A princípio, vale destacar que a ganância monetária é um desafio para promover a quebra de patentes vacinais. Dessa forma, o teórico Arthur Schopenhauer ressalta que a compreensão de mundo se baseia no que tange o campo visual do indivíduo, logo, o monopólio científico também estaria ligado a essa teoria. Isso porque, com o monopólio e os altos custos de fórmulas vacinais, os beneficiados se submetem a uma visão capitalista, impondo altos valores, e isolam um olhar humanitário que a ciência poderia promover, especialmente em nacionalidades pobres, de modo a selecionar o acesso a saúde pública.

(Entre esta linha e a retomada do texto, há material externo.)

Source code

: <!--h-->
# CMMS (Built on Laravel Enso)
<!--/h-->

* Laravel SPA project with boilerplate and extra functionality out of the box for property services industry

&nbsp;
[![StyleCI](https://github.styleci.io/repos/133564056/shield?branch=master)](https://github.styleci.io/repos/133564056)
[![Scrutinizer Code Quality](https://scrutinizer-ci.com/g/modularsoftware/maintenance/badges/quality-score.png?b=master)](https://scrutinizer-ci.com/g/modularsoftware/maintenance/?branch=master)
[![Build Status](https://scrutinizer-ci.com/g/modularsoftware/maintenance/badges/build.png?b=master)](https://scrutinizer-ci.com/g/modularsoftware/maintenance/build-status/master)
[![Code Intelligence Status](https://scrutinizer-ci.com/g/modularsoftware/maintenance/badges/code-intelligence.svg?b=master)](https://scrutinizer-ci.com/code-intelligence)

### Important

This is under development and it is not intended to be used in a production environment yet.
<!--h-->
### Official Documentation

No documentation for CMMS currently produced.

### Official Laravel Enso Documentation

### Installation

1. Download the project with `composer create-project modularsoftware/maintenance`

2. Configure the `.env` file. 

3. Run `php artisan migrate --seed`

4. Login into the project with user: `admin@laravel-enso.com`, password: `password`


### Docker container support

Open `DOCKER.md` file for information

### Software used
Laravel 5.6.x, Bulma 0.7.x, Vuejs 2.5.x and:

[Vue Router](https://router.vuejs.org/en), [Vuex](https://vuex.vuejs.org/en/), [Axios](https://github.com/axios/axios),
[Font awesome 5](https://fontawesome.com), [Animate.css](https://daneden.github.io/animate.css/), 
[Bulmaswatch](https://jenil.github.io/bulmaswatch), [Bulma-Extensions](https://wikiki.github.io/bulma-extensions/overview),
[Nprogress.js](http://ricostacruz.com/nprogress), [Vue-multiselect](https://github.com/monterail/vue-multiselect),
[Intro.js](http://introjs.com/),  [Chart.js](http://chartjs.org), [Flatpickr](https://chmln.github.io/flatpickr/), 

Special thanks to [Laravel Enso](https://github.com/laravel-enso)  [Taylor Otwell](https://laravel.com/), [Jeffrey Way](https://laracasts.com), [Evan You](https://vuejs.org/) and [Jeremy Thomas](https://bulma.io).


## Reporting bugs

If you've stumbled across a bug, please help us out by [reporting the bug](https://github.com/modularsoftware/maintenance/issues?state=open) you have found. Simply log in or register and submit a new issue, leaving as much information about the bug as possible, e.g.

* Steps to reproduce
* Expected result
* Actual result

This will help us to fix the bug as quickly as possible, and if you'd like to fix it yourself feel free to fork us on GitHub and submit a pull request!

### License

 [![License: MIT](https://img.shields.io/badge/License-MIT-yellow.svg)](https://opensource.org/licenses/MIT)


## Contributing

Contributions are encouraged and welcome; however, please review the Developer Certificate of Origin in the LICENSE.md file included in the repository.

Concomitantemente a isso, a escassez de incentivo científico em países periféricos submetem as suas populações a patentes vacinais com altos valores de custo. Dessa maneira, de acordo com o cientista Steve Jobs, a tecnologia tem o potencial de mover o mundo, de modo que destaca como o acesso tecnológico tem o poder de promover uma ordem biopsicosocial. Nesse sentido, entende-se que o polo científico nacional é de fundamental importância para o desenvolvimento tecnológico e a independência de grandes monopólios da indústria farmacêutica, principalmente ligada a vacinas, que tem o potencial de regular e garantir a saúde pública populacional.

Ademais, urge que o debate sobre a quebra de patentes de vacinas é de grande importância para atenuar a avidez capitalista e incentivar ciência em países periféricos. Logo, o Ministério da Sáude, deve criar o programa “Vacina e Ciência”, o qual deve buscar legislativamente a atenuação da patente em casos de saúde pública emergenciais, bem como destinar dinheiro público para o desenvolvimento de vacinas nacionais, de modo a assegurar o acesso à saúde pública da população, e diminuir a incidência de “Fuga de Cérébros” nacionais pelo incentivo capital.